I have a data structure used for storing information about animals. Types of data (columns) depends on animal type, only a few are common. There can be many animal types with different feature sets (one type can implement one or more feature sets).
What I want to achieve is: - to have a possibility to create new animal types, based on existing feature sets without modifying data structure later - to have a possibility to make simple selects of all data about animal with known animal_id or all animals with known type - to have a data control (to make sure that inserting data e.g. about flying_animal wouldn't be allowed for animal type 'Dog') - to Keep It as Simple and Stupid as possible (of course now I can write some stored procedures and triggers "before insert" to make sure that all data is correct, but maybe there is more elegant way?)
Existing data structure:
animal_id (Primary Key)
animal_type (Foreign Key from animal_types table)
Example data row: 1, 'Rex', 3, 2
animal_type_id : int (Primary Key)
animal_type_name : char
house_animal : boolean
flying_animal : boolean
wild_animal : boolean
Example data rows:
1, 'Wild parrots', false, true, true
2, 'Dogs', true, false, false
Every feature set is now implemented as table, e.g.:
Table: house_animal animal_id (Foreign Key from animals table) favorite_food last_vet_visit_date
Table: flying animal
animal_id (Foreign Key from animals table)
Current data structure makes things too complicated.
You can ask me why not to make one big table with all possible columns and one dictionary table with animal types. Of course I can, but that makes data control almost impossible, and how to define a new type with only some of the columns allowed..
And why wouldn't I create one table for every new type? Because I don't want to have e.g. 200 tables with only a few rows in each of them.
The short answer is to design to 3NF when using an RDBMS.
You may want to look at using Phyla or Class as base tables to avoid your 200+ scenarios and to limit a really wide table with tons of NULL values.
answered Nov 13, 2012 at 03:41 PM
You have a couple of options. Let me start with the enticing but entirely unsatisfactory one just to get it out of the way: Entity-Attribute-Value (EAV).

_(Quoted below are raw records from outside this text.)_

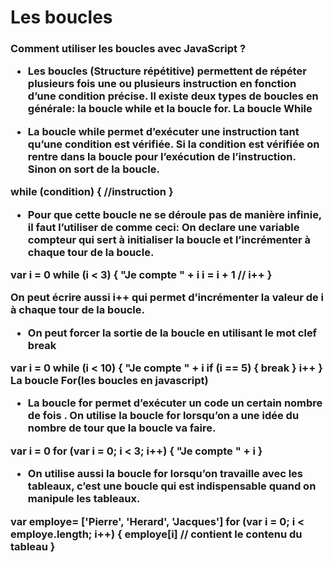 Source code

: <h1> Les boucles

<h3> Comment utiliser les boucles avec JavaScript ?

- Les boucles (Structure répétitive) permettent de répéter plusieurs fois une ou plusieurs instruction en fonction d’une condition précise. Il existe deux types de boucles en générale: la boucle while et la boucle for.
La boucle While

- La boucle while permet d’exécuter une instruction tant qu’une condition est vérifiée. Si la condition est vérifiée on rentre dans la boucle pour l’exécution de l’instruction. Sinon on sort de la boucle.
	
while (condition) {
    //instruction
}

- Pour que cette boucle ne se déroule pas de manière infinie, il faut l’utiliser de comme ceci: On declare une variable compteur qui sert  à initialiser la boucle et l’incrémenter  à chaque tour de la boucle.


var i = 0 
while (i < 3) {
    "Je compte " + i
    i = i + 1 // i++ 
}

On peut écrire aussi i++ qui permet d’incrémenter la valeur de i  à chaque tour de la boucle.

- On peut forcer la sortie de la boucle en utilisant le mot clef break
	
var i = 0 
while (i < 10) {
    "Je compte " + i
    if (i == 5) {
        break
    }
    i++
}
La boucle For(les boucles en javascript)

- La boucle for permet d’exécuter un code un certain nombre de fois . On utilise la boucle for lorsqu’on a une idée du nombre de tour que la boucle va faire.

	
var i = 0 
for (var i = 0; i < 3; i++) {
    "Je compte " + i
}

- On utilise aussi la boucle for lorsqu’on travaille avec les tableaux, c’est une boucle qui est indispensable quand on manipule les tableaux.

	
var employe= ['Pierre', 'Herard', 'Jacques']
for (var i = 0; i < employe.length; i++) {
    employe[i] // contient le contenu du tableau
} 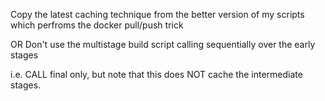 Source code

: Copy the latest caching technique from the better version of my scripts
which perfroms the docker pull/push trick

OR
Don't use the multistage build script calling sequentially over the early
stages


i.e. CALL final only, but note that this does NOT cache the intermediate stages.

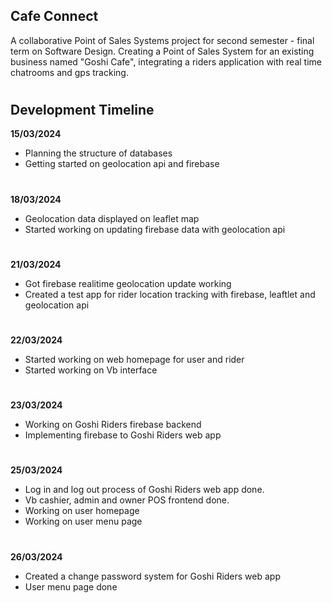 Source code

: ## Cafe Connect
A collaborative Point of Sales Systems project for second semester - final term on Software Design. Creating a Point of Sales System for an existing business named "Goshi Cafe", integrating a riders application with real time chatrooms and gps tracking.
#
## Development Timeline
**15/03/2024**
- Planning the structure of databases
- Getting started on geolocation api and firebase
#
**18/03/2024**
- Geolocation data displayed on leaflet map
- Started working on updating firebase data with geolocation api
#
**21/03/2024**
- Got firebase realitime geolocation update working
- Created a test app for rider location tracking with firebase, leaftlet and geolocation api
#
**22/03/2024**
- Started working on web homepage for user and rider
- Started working on Vb interface
#
**23/03/2024**
- Working on Goshi Riders firebase backend
- Implementing firebase to Goshi Riders web app
#
**25/03/2024**
- Log in and log out process of Goshi Riders web app done.
- Vb cashier, admin and owner POS frontend done.
- Working on user homepage
- Working on user menu page
#
**26/03/2024**
- Created a change password system for Goshi Riders web app
- User menu page done
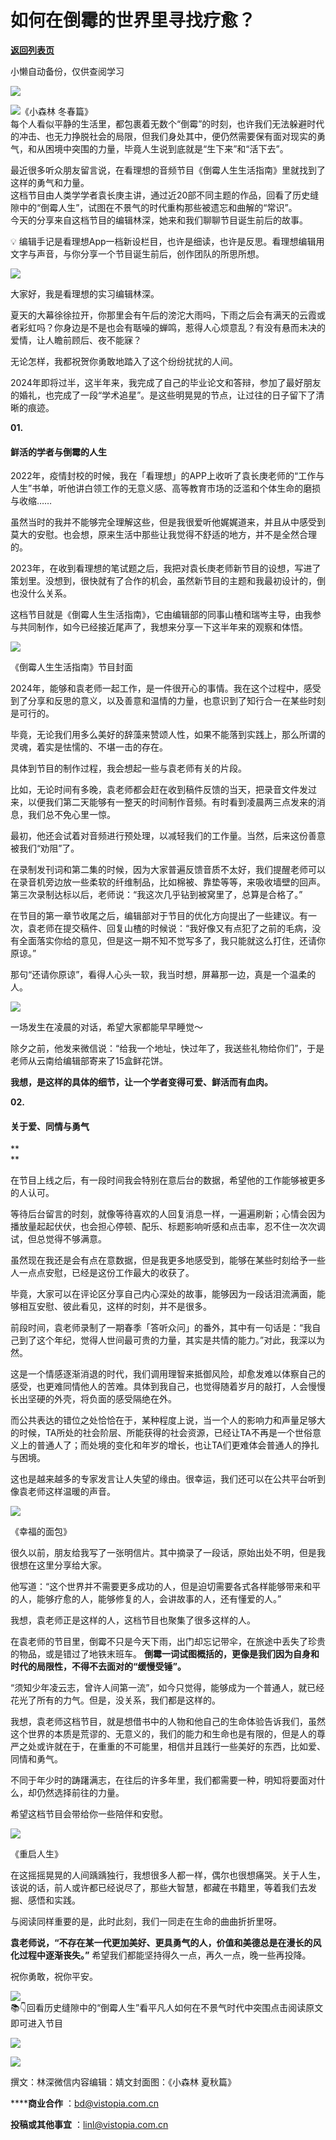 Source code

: # 如何在倒霉的世界里寻找疗愈？

[**返回列表页**](/gzh/看理想)

小懒自动备份，仅供查阅学习

![](https://mmbiz.qpic.cn/mmbiz_png/aP7vrTpXJxRA0ViaNRqia18YGj5LgX4VSibTFXfBlkXZakYUA8yBkEQYYmpmDmxH0IZyeY4oUcOiabiaj1PywxF6StQ/640?wx_fmt=png)

![](https://mmbiz.qpic.cn/mmbiz_jpg/aP7vrTpXJxQQ0h49u1hrq5DDDjkqxcmwDBu2Eia7buouceBGGiapLmIVauUic84kDFcHZyKzBUG3y3pMG6b70beibQ/640?wx_fmt=jpeg&from;=appmsg)《小森林
冬春篇》  
每个人看似平静的生活里，都包裹着无数个“倒霉”的时刻，也许我们无法躲避时代的冲击、也无力挣脱社会的局限，但我们身处其中，便仍然需要保有面对现实的勇气，和从困境中突围的力量，毕竟人生说到底就是“生下来”和“活下去”。

  

最近很多听众朋友留言说，在看理想的音频节目《倒霉人生生活指南》里就找到了这样的勇气和力量。  
这档节目由人类学学者袁长庚主讲，通过近20部不同主题的作品，回看了历史缝隙中的“倒霉人生”，试图在不景气的时代重构那些被遗忘和曲解的“常识”。  
今天的分享来自这档节目的编辑林深，她来和我们聊聊节目诞生前后的故事。

  

💡 编辑手记是看理想App一档新设栏目，也许是细读，也许是反思。看理想编辑用文字与声音，与你分享一个节目诞生前后，创作团队的所思所想。

  

![](https://mmbiz.qpic.cn/mmbiz_png/aP7vrTpXJxRA0ViaNRqia18YGj5LgX4VSibyicaNpfZMjSJFGHr85glQV0UvxPDGJ30TMHYUPnUHgbYyqpCwF83EGw/640?wx_fmt=png)  

大家好，我是看理想的实习编辑林深。

  

夏天的大幕徐徐拉开，你那里会有午后的滂沱大雨吗，下雨之后会有满天的云霞或者彩虹吗？你身边是不是也会有聒噪的蝉鸣，惹得人心烦意乱？有没有悬而未决的爱情，让人瞻前顾后、夜不能寐？

  

无论怎样，我都祝贺你勇敢地踏入了这个纷纷扰扰的人间。

  

2024年即将过半，这半年来，我完成了自己的毕业论文和答辩，参加了最好朋友的婚礼，也完成了一段“学术追星”。是这些明晃晃的节点，让过往的日子留下了清晰的痕迹。

  

 **01.**

####  **鲜活的学者与倒霉的人生**

  

2022年，疫情封校的时候，我在「看理想」的APP上收听了袁长庚老师的“工作与人生”书单，听他讲白领工作的无意义感、高等教育市场的泛滥和个体生命的磨损与收缩……

  

虽然当时的我并不能够完全理解这些，但是我很爱听他娓娓道来，并且从中感受到莫大的安慰。也会想，原来生活中那些让我觉得不舒适的地方，并不是全然合理的。

  

2023年，在收到看理想的笔试题之后，我把对袁长庚老师新节目的设想，写进了策划里。没想到，很快就有了合作的机会，虽然新节目的主题和我最初设计的，倒也没什么关系。

  

这档节目就是《倒霉人生生活指南》，它由编辑部的同事山楂和瑞岑主导，由我参与共同制作，如今已经接近尾声了，我想来分享一下这半年来的观察和体悟。

![](https://mmbiz.qpic.cn/mmbiz_jpg/aP7vrTpXJxQQ0h49u1hrq5DDDjkqxcmwmlT6LkiaOMsLYP3icKPfaI26xxicbAP26Fl58TXt7QUqOGibzF1EOsnicIw/640?wx_fmt=jpeg&from;=appmsg)

《倒霉人生生活指南》节目封面

2024年，能够和袁老师一起工作，是一件很开心的事情。我在这个过程中，感受到了分享和反思的意义，以及善意和温情的力量，也意识到了知行合一在某些时刻是可行的。

  

毕竟，无论我们用多么美好的辞藻来赞颂人性，如果不能落到实践上，那么所谓的灵魂，着实是怯懦的、不堪一击的存在。

  

具体到节目的制作过程，我会想起一些与袁老师有关的片段。

  

比如，无论时间有多晚，袁老师都会赶在收到稿件反馈的当天，把录音文件发过来，以便我们第二天能够有一整天的时间制作音频。有时看到凌晨两三点发来的消息，我们总不免心里一惊。

  

最初，他还会试着对音频进行预处理，以减轻我们的工作量。当然，后来这份善意被我们“劝阻”了。

  

在录制发刊词和第二集的时候，因为大家普遍反馈音质不太好，我们提醒老师可以在录音机旁边放一些柔软的纤维制品，比如棉被、靠垫等等，来吸收墙壁的回声。第三次录制达标以后，老师说：“我这次几乎钻到被窝里了，总算是合格了。”

  

在节目的第一章节收尾之后，编辑部对于节目的优化方向提出了一些建议。有一次，袁老师在提交稿件、回复山楂的时候说：“我好像又有点犯了之前的毛病，没有全面落实你给的意见，但是这一期不知不觉写多了，我只能就这么打住，还请你原谅。”

  

那句“还请你原谅”，看得人心头一软，我当时想，屏幕那一边，真是一个温柔的人。

![](https://mmbiz.qpic.cn/mmbiz_jpg/aP7vrTpXJxQQ0h49u1hrq5DDDjkqxcmwdjWhza1KUYo4zYPOic3SFdkxXjTDFNKXkmNgQU6kYnB56P96ibXpGuZw/640?wx_fmt=jpeg)

一场发生在凌晨的对话，希望大家都能早早睡觉～

除夕之前，他发来微信说：“给我一个地址，快过年了，我送些礼物给你们”，于是老师从云南给编辑部寄来了15盒鲜花饼。

  

 **我想，是这样的具体的细节，让一个学者变得可爱、鲜活而有血肉。**

  

 **02.**

####  **关于爱、同情与勇气**

 **  
**

在节目上线之后，有一段时间我会特别在意后台的数据，希望他的工作能够被更多的人认可。

  

等待后台留言的时刻，就像等待喜欢的人回复消息一样，一遍遍刷新；心情会因为播放量起起伏伏，也会担心停顿、配乐、标题影响听感和点击率，忍不住一次次调试，但总觉得不够满意。

  

虽然现在我还是会有点在意数据，但是我更多地感受到，能够在某些时刻给予一些人一点点安慰，已经是这份工作最大的收获了。

  

毕竟，大家可以在评论区分享自己内心深处的故事，能够因为一段话泪流满面，能够相互安慰、彼此看见，这样的时刻，并不是很多。

  

前段时间，袁老师录制了一期春季「答听众问」的番外，其中有一句话是：“我自己到了这个年纪，觉得人世间最可贵的力量，其实是共情的能力。”对此，我深以为然。

  

这是一个情感逐渐消退的时代，我们调用理智来抵御风险，却愈发难以体察自己的感受，也更难同情他人的苦难。具体到我自己，也觉得随着岁月的敲打，人会慢慢长出坚硬的外壳，将负面的感受隔绝在外。

  

而公共表达的错位之处恰恰在于，某种程度上说，当一个人的影响力和声量足够大的时候，TA所处的社会阶层、所能获得的社会资源，已经让TA不再是一个世俗意义上的普通人了；而处境的变化和年岁的增长，也让TA们更难体会普通人的挣扎与困境。

  

这也是越来越多的专家发言让人失望的缘由。很幸运，我们还可以在公共平台听到像袁老师这样温暖的声音。

  

![](https://mmbiz.qpic.cn/mmbiz_jpg/aP7vrTpXJxQQ0h49u1hrq5DDDjkqxcmwzrc3luzXcMSILCyYRKZfFfnr5l5VcM2ETxcYLZhK3IXKjcGjQJuLFw/640?wx_fmt=jpeg&from;=appmsg)

《幸福的面包》

  

很久以前，朋友给我写了一张明信片。其中摘录了一段话，原始出处不明，但是我很想在这里分享给大家。

  

他写道：“这个世界并不需要更多成功的人，但是迫切需要各式各样能够带来和平的人，能够疗愈的人，能够修复的人，会讲故事的人，还有懂爱的人。”

  

我想，袁老师正是这样的人，这档节目也聚集了很多这样的人。

  

在袁老师的节目里，倒霉不只是今天下雨，出门却忘记带伞，在旅途中丢失了珍贵的物品，或是错过了地铁末班车。
**倒霉一词试图概括的，更像是我们因为自身和时代的局限性，不得不去面对的“缓慢受锤”。**

  

“须知少年凌云志，曾许人间第一流”，如今只觉得，能够成为一个普通人，就已经花光了所有的力气。但是，没关系，我们都是这样的。

  

我想，袁老师这档节目，就是想借书中的人物和他自己的生命体验告诉我们，虽然这个世界的本质是荒谬的、无意义的，我们的能力和生命也是有限的，但是人的尊严之处或许就在于，在重重的不可能里，相信并且践行一些美好的东西，比如爱、同情和勇气。

  

不同于年少时的踌躇满志，在往后的许多年里，我们都需要一种，明知将要面对什么，却仍然选择前往的力量。

  

希望这档节目会带给你一些陪伴和安慰。

  

![](https://mmbiz.qpic.cn/mmbiz_jpg/aP7vrTpXJxQQ0h49u1hrq5DDDjkqxcmw4iacUE9l1lw9dSJov7icb7bjicwyfibDmHmbbcUzwZxN71LBUjKia2AsShg/640?wx_fmt=jpeg&from;=appmsg)

《重启人生》

  

在这摇摇晃晃的人间踽踽独行，我想很多人都一样，偶尔也很想痛哭。关于人生，该说的话，前人或许都已经说尽了，那些大智慧，都藏在书籍里，等着我们去发掘、感悟和实践。

  

与阅读同样重要的是，此时此刻，我们一同走在生命的曲曲折折里呀。  

 **袁老师说，“不存在某一代更加美好、更具勇气的人，价值和美德总是在漫长的风化过程中逐渐丧失。”** 希望我们都能坚持得久一点，再久一点，晚一些再投降。

  

祝你勇敢，祝你平安。

  

![](https://mmbiz.qpic.cn/mmbiz_png/aP7vrTpXJxRA0ViaNRqia18YGj5LgX4VSibCtkY28xLiaOEanibJrx7E0bWiaH8tRc0WkaCZ35VoiabPsr0urCBdAzT9Q/640?wx_fmt=png)  
📚👇回看历史缝隙中的“倒霉人生”看平凡人如何在不景气时代中突围点击阅读原文即可进入节目  

![](https://mmbiz.qpic.cn/mmbiz_jpg/aP7vrTpXJxQQ0h49u1hrq5DDDjkqxcmw88wB2aW7RDH09nPic3D20BQiceErAgIMW35ZLlSruqARXVjflblCIfWA/640?wx_fmt=jpeg&from;=appmsg)

  
![](https://mmbiz.qpic.cn/mmbiz_png/aP7vrTpXJxRA0ViaNRqia18YGj5LgX4VSibCtkY28xLiaOEanibJrx7E0bWiaH8tRc0WkaCZ35VoiabPsr0urCBdAzT9Q/640?wx_fmt=other&tp;=webp&wxfrom;=5&wx;_lazy=1&wx;_co=1)

  

撰文：林深微信内容编辑：婧文封面图：《小森林 夏秋篇》

 ******商业合作** ：bd@vistopia.com.cn

 **投稿或其他事宜** ：linl@vistopia.com.cn

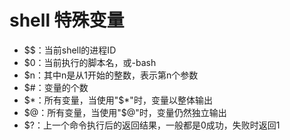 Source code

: # shell 特殊变量   
- $$：当前shell的进程ID   
- $0：当前执行的脚本名，或-bash   
- $n：其中n是从1开始的整数，表示第n个参数   
- $#：变量的个数   
- $*：所有变量，当使用"$*"时，变量以整体输出   
- $@：所有变量，当使用"$@"时，变量仍然独立输出      
- $?：上一个命令执行后的返回结果，一般都是0成功，失败时返回1   
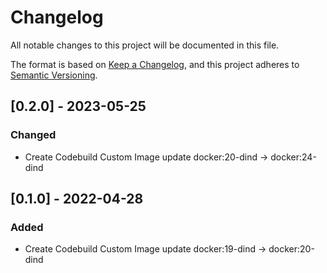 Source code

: # Changelog

All notable changes to this project will be documented in this file.

The format is based on [Keep a Changelog](https://keepachangelog.com/en/1.0.0/),
and this project adheres to [Semantic Versioning](https://semver.org/spec/v2.0.0.html).

## [0.2.0] - 2023-05-25

### Changed

- Create Codebuild Custom Image update docker:20-dind → docker:24-dind

## [0.1.0] - 2022-04-28

### Added

- Create Codebuild Custom Image update docker:19-dind → docker:20-dind
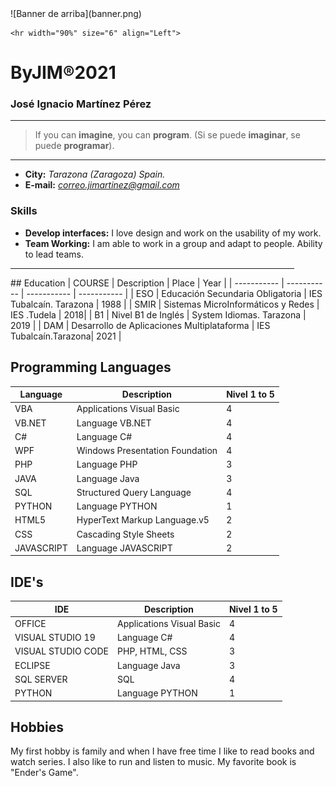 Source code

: <html>
<head>
	<meta name = "author" content = "ByJIM®2021"/>
	<meta name = "descripción" content="CV José Ignacio Martínez"/>
	<meta charset="utf-8" />
	<title>CV José Ignacio Martínez</title>
</head>
<body>
![Banner de arriba](banner.png)

	<hr width="90%" size="6" align="Left">
# ByJIM®2021
### José Ignacio Martínez Pérez
 - - -
> If you can **imagine**, you can **program**. (Si se puede **imaginar**, se puede **programar**).


* * * 
* **City:**   *Tarazona (Zaragoza) Spain.*
* **E-mail:**  *correo.jimartinez@gmail.com*


### Skills
* **Develop interfaces:** I love design and work on the usability of my work.
* **Team Working:** I am able to work in a group and adapt to people. Ability to lead teams. 

<hr width="90%" size="6" align="Center">
## Education
| COURSE | Description | Place | Year |
| ----------- | ----------- | ----------- | ----------- |
| ESO | Educación Secundaria Obligatoria | IES Tubalcaín. Tarazona | 1988 |
| SMIR | Sistemas MicroInformáticos y Redes | IES .Tudela | 2018|
| B1 | Nivel B1 de Inglés | System Idiomas. Tarazona | 2019 |
| DAM | Desarrollo de Aplicaciones Multiplataforma | IES Tubalcaín.Tarazona| 2021 |

## Programming Languages
| Language | Description | Nivel 1 to 5 |
| ----------- | ----------- | ----------- |
| VBA | Applications Visual Basic | 4 |
| VB.NET | Language VB.NET | 4 |
| C# | Language C# | 4 |
| WPF | Windows Presentation Foundation |  4 |
| PHP | Language PHP |  3 |
| JAVA | Language Java |  3 |
| SQL | Structured Query Language | 4 |
| PYTHON | Language PYTHON | 1 |
| HTML5 | HyperText Markup Language.v5 | 2 |
| CSS | Cascading Style Sheets | 2 |
| JAVASCRIPT | Language JAVASCRIPT | 2 |

## IDE's
| IDE | Description | Nivel 1 to 5 |
| ----------- | ----------- | ----------- |
| OFFICE | Applications Visual Basic | 4 |
| VISUAL STUDIO 19 | Language C# | 4 |
| VISUAL STUDIO CODE | PHP, HTML, CSS | 3 |
| ECLIPSE |Language Java |  3 |
| SQL SERVER | SQL | 4 |
| PYTHON | Language PYTHON | 1 |


## Hobbies
My first hobby is family and when I have free time I like to read books and watch series. I also like to run and listen to music.
My favorite book is "Ender's Game".



</body>
</html>

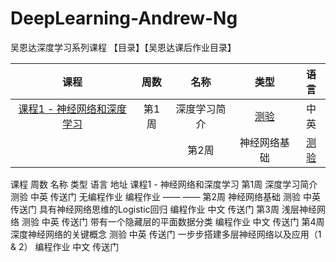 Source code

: # DeepLearning-Andrew-Ng
吴恩达深度学习系列课程
【目录】【吴恩达课后作业目录】

|        课程       |        周数       |       名称      |      类型      |      语言      | 
| :---------------: | :--------------: | :-------------: | :-----------: | :------------: |
| [课程1 - 神经网络和深度学习](https://mooc.study.163.com/learn/2001281002?tid=2403023003#/learn/announce) | 第1周 | 深度学习简介 | [测验](https://blog.csdn.net/u013733326/article/details/79862336) | 中英 |
||                                                                                                       | 第2周 | 神经网络基础 | [测验]((https://blog.csdn.net/u013733326/article/details/79865858)) | 中英 |



课程	周数	名称	类型	语言	地址
课程1 - 神经网络和深度学习	第1周	深度学习简介	测验	中英	传送门
无编程作业	编程作业	——	——
第2周	神经网络基础	测验	中英	传送门
具有神经网络思维的Logistic回归	编程作业	中文	传送门
第3周	浅层神经网络	测验	中英	传送门
带有一个隐藏层的平面数据分类	编程作业	中文	传送门
第4周	深度神经网络的关键概念	测验	中英	传送门
一步步搭建多层神经网络以及应用（1 & 2）	编程作业	中文	传送门
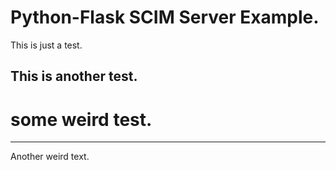 # Python-Flask SCIM Server Example. 

This is just a test.


## This is another test. 

# some weird test. 

--------------------

Another weird text. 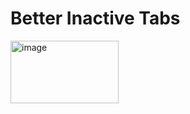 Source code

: # Better Inactive Tabs
<img width="173" height="100" alt="image" src="https://github.com/user-attachments/assets/c5d91b28-42a7-46d5-88c3-3ea75389f1a1" />
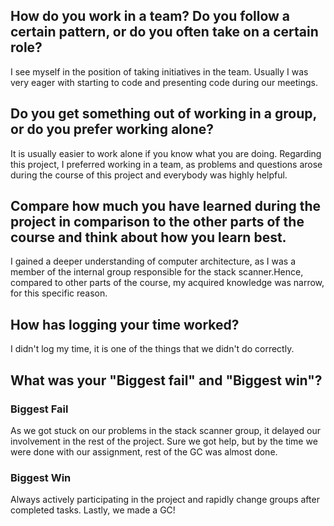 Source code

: ## How do you work in a team? Do you follow a certain pattern, or do you often take on a certain role?
I see myself in the position of taking initiatives in the team. Usually I was very eager with starting to code and
presenting code during our meetings.
## Do you get something out of working in a group, or do you prefer working alone?
It is usually easier to work alone if you know what you are doing.
Regarding this project, I preferred working in a team, as problems and questions arose during the
course of this project and everybody was highly helpful.
## Compare how much you have learned during the project in comparison to the other parts of the course and think about how you learn best.
I gained a deeper understanding of computer architecture, as I was a member of the internal group responsible for the 
stack scanner.Hence, compared to other parts of the course, my acquired knowledge was narrow, for this specific reason.
## How has logging your time worked?
I didn't log my time, it is one of the things that we didn't do correctly.
## What was your "Biggest fail" and "Biggest win"?
### Biggest Fail
As we got stuck on our problems in the stack scanner group, it delayed our involvement
in the rest of the project. Sure we got help, but by the time we were done with our assignment, rest
of the GC was almost done.
### Biggest Win
Always actively participating in the project and rapidly change groups
after completed tasks. Lastly, we made a GC!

It's so sublime: two tables (one for attribute types and one for entity attributes) and you never have to make any other changes again. Unfortunately, if you ever want to pull that data out or query it by anything other than animal ID, it's a terrible design which performs miserably. You also lose the ability to do things like data type checking and subsequent foreign key checks.
You also wouldn't want to denormalize those records and put them into one big table, I agree. It's "easy" but lazy, difficult to understand, and can be very difficult to maintain (especially if you want to put in constraints like ensuring that non-flying animals don't have wingspan or max_speed entries).
So I would recommend keeping separate subtype tables for different classifications if you want users to be able to create relatively complex queries, like looking for all animals with 48"+ wingspans whose favorite food is beetles (so all animals who are in a type which has a record in house animal and flying animal). I understand your concern regarding having so many tables, but if you have a complex data model with a lot of entities (or subtypes, as you have), there are negative repercussions to making your data model easier than reality. EAV and one-big-table are such simplifications. You may end up with a large number of tables with relatively few rows, but if you are trying to collect specialized attributes about a large number of subtypes, that's where you'll want to end up. As the saying goes, make the model as simple as possible, but no simpler.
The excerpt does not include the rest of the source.